In this debut memoir, a Sri Lankan man chronicles his struggles with sexual identity and a serious illness.
Rodrigo was born in a suburban neighborhood in Sri Lanka, and while his family wasn’t affluent, they were able to live in his grandmother’s sizable mansion. The author was always self-consciously aware of the ways in which he was divided from others—his dark skin and hip bone condition that plagued him all of his youth, forcing him to wear a cumbrous metal brace on his leg as he slept. But mostly, a sense of isolation issued from his burgeoning sexual identity—he liked to design clothes for dolls and dreamed of wearing women’s clothes: “I wanted to be the mom, so I could wear the sari with peacock feathers. Though Amma didn’t wear makeup, Akka had some. But I was a boy.
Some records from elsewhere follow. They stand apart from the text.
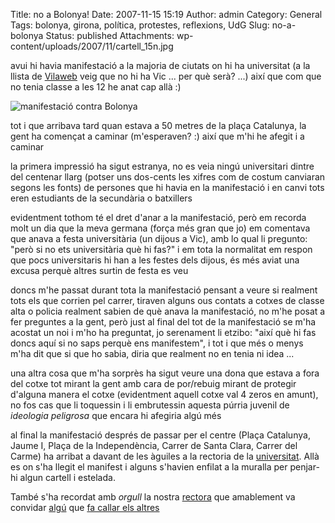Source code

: Title: no a Bolonya!
Date: 2007-11-15 15:19
Author: admin
Category: General
Tags: bolonya, girona, política, protestes, reflexions, UdG
Slug: no-a-bolonya
Status: published
Attachments: wp-content/uploads/2007/11/cartell_15n.jpg

avui hi havia manifestació a la majoria de ciutats on hi ha universitat (a la llista de <a href="http://www.vilaweb.cat/www/noticia?p_idcmp=2630337" target="_blank" rel="noopener">Vilaweb</a> veig que no hi ha Vic ... per què serà? ...) així que com que no tenia classe a les 12 he anat cap allà :)

![manifestació contra Bolonya]({static}wp-content/uploads/2007/11/cartell_15n.jpg)

tot i que arribava tard quan estava a 50 metres de la plaça Catalunya, la gent ha començat a caminar (m'esperaven? :) així que m'hi he afegit i a caminar

la primera impressió ha sigut estranya, no es veia ningú universitari dintre del centenar llarg (potser uns dos-cents les xifres com de costum canviaran segons les fonts) de persones que hi havia en la manifestació i en canvi tots eren estudiants de la secundària o batxillers

evidentment tothom té el dret d'anar a la manifestació, però em recorda molt un dia que la meva germana (força més gran que jo) em comentava que anava a festa universitària (un dijous a Vic), amb lo qual li pregunto: "però si no ets universitària què hi fas?" i em tota la normalitat em respon que pocs universitaris hi han a les festes dels dijous, és més aviat una excusa perquè altres surtin de festa es veu

doncs m'he passat durant tota la manifestació pensant a veure si realment tots els que corrien pel carrer, tiraven alguns ous contats a cotxes de classe alta o policia realment sabien de què anava la manifestació, no m'he posat a fer preguntes a la gent, però just al final del tot de la manifestació se m'ha acostat un noi i m'ho ha preguntat, jo serenament li etzibo: "així què hi fas doncs aquí si no saps perquè ens manifestem", i tot i que més o menys m'ha dit que si que ho sabia, diria que realment no en tenia ni idea ...

una altra cosa que m'ha sorprès ha sigut veure una dona que estava a fora del cotxe tot mirant la gent amb cara de por/rebuig mirant de protegir d'alguna manera el cotxe (evidentment aquell cotxe val 4 zeros en amunt), no fos cas que li toquessin i li embrutessin aquesta púrria juvenil de *ideologia peligrosa* que encara hi afegiria algú més

al final la manifestació després de passar per el centre (Plaça Catalunya, Jaume I, Plaça de la Independència, Carrer de Santa Clara, Carrer del Carme) ha arribat a davant de les àguiles a la rectoria de la <a href="http://www.udg.edu" target="_blank" rel="noopener">universitat</a>. Allà es on s'ha llegit el manifest i alguns s'havien enfilat a la muralla per penjar-hi algun cartell i estelada.

També s'ha recordat amb *orgull* la nostra <a href="http://www.udg.edu/Rectora/tabid/4581/Default.aspx" target="_blank" rel="noopener">rectora</a> que amablement va convidar <a href="http://ca.wikipedia.org/wiki/Joan_Carles_I_d%27Espanya" target="_blank" rel="noopener">algú</a> que <a href="http://youtube.com/watch?v=gzu6NIXPPA8" target="_blank" rel="noopener">fa callar els altres</a>
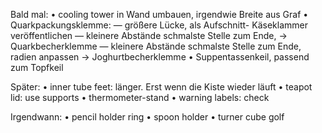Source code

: Bald mal:
• cooling tower in Wand umbauen, irgendwie Breite aus Graf
• Quarkpackungsklemme:
 — größere Lücke, als Aufschnitt- Käseklammer veröffentlichen
 — kleinere Abstände schmalste Stelle zum Ende, → Quarkbecherklemme
 — kleinere Abstände schmalste Stelle zum Ende, radien anpassen → Joghurtbecherklemme
• Suppentassenkeil, passend zum Topfkeil

Später:
• inner tube feet: länger. Erst wenn die Kiste wieder läuft
• teapot lid: use supports
• thermometer-stand
• warning labels: check

Irgendwann:
• pencil holder ring
• spoon holder
• turner cube golf
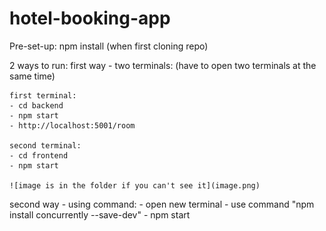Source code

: # hotel-booking-app

Pre-set-up: npm install (when first cloning repo)

2 ways to run:
first way - two terminals:
    (have to open two terminals at the same time) 

    first terminal:
    - cd backend
    - npm start
    - http://localhost:5001/room

    second terminal:
    - cd frontend
    - npm start

    ![image is in the folder if you can't see it](image.png)

second way - using command:
    - open new terminal
    - use command "npm install concurrently --save-dev"
    - npm start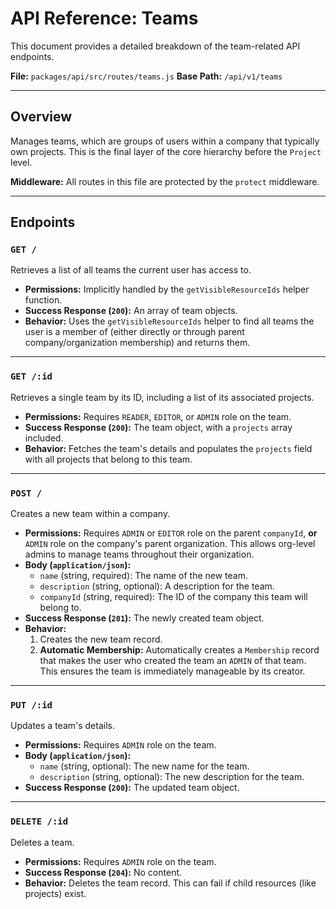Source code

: # API Reference: Teams

This document provides a detailed breakdown of the team-related API endpoints.

**File:** `packages/api/src/routes/teams.js`
**Base Path:** `/api/v1/teams`

---

## Overview

Manages teams, which are groups of users within a company that typically own projects. This is the final layer of the core hierarchy before the `Project` level.

**Middleware:** All routes in this file are protected by the `protect` middleware.

---

## Endpoints

### `GET /`

Retrieves a list of all teams the current user has access to.

*   **Permissions:** Implicitly handled by the `getVisibleResourceIds` helper function.
*   **Success Response (`200`):** An array of team objects.
*   **Behavior:** Uses the `getVisibleResourceIds` helper to find all teams the user is a member of (either directly or through parent company/organization membership) and returns them.

---

### `GET /:id`

Retrieves a single team by its ID, including a list of its associated projects.

*   **Permissions:** Requires `READER`, `EDITOR`, or `ADMIN` role on the team.
*   **Success Response (`200`):** The team object, with a `projects` array included.
*   **Behavior:** Fetches the team's details and populates the `projects` field with all projects that belong to this team.

---

### `POST /`

Creates a new team within a company.

*   **Permissions:** Requires `ADMIN` or `EDITOR` role on the parent `companyId`, **or** `ADMIN` role on the company's parent organization. This allows org-level admins to manage teams throughout their organization.
*   **Body (`application/json`):**
    *   `name` (string, required): The name of the new team.
    *   `description` (string, optional): A description for the team.
    *   `companyId` (string, required): The ID of the company this team will belong to.
*   **Success Response (`201`):** The newly created team object.
*   **Behavior:**
    1.  Creates the new team record.
    2.  **Automatic Membership:** Automatically creates a `Membership` record that makes the user who created the team an `ADMIN` of that team. This ensures the team is immediately manageable by its creator.

---

### `PUT /:id`

Updates a team's details.

*   **Permissions:** Requires `ADMIN` role on the team.
*   **Body (`application/json`):**
    *   `name` (string, optional): The new name for the team.
    *   `description` (string, optional): The new description for the team.
*   **Success Response (`200`):** The updated team object.

---

### `DELETE /:id`

Deletes a team.

*   **Permissions:** Requires `ADMIN` role on the team.
*   **Success Response (`204`):** No content.
*   **Behavior:** Deletes the team record. This can fail if child resources (like projects) exist.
I didn’t want people to laugh at me. The saris continued to tempt, however. I wanted to look beautiful like a mermaid.” Rodrigo found some solace in theater, enthusiastically acting in school productions of The Merchant of Venice and The Importance of Being Earnest—in the latter, he played Lady Bracknell, fulfilling a dream. But he still found it necessary in high school to play the role of the straight boy in order to avoid bullying and harassment. He won a scholarship to an American college and then eventually pursued a doctorate in English. But Rodrigo’s academic achievements were often overshadowed by his increasing physical disability, the result of multiple sclerosis. The author’s remembrance is plainly but beautifully written, the power of the prose embedded in its intrepid candor. Rodrigo’s life is one beset by adversity, but he maintains a remarkably cheerful gratitude for it nonetheless (“I constantly remind myself how small I am in the greater scheme of things, but at the same time, that I could do something even when my aging and gradually rotting body might be uncooperative….I have a good life and keep myself busy. I can still dream”). With searing poignancy, he captures both the exhilaration and pain of experiencing one’s difference, the dynamic interplay between uniqueness and alienation. In addition, while the focus of the book is personal, he provides an astute account of the ethnic and political divisions that roiled Sri Lanka.
An affecting self-portrait of perseverance in the face of misfortune.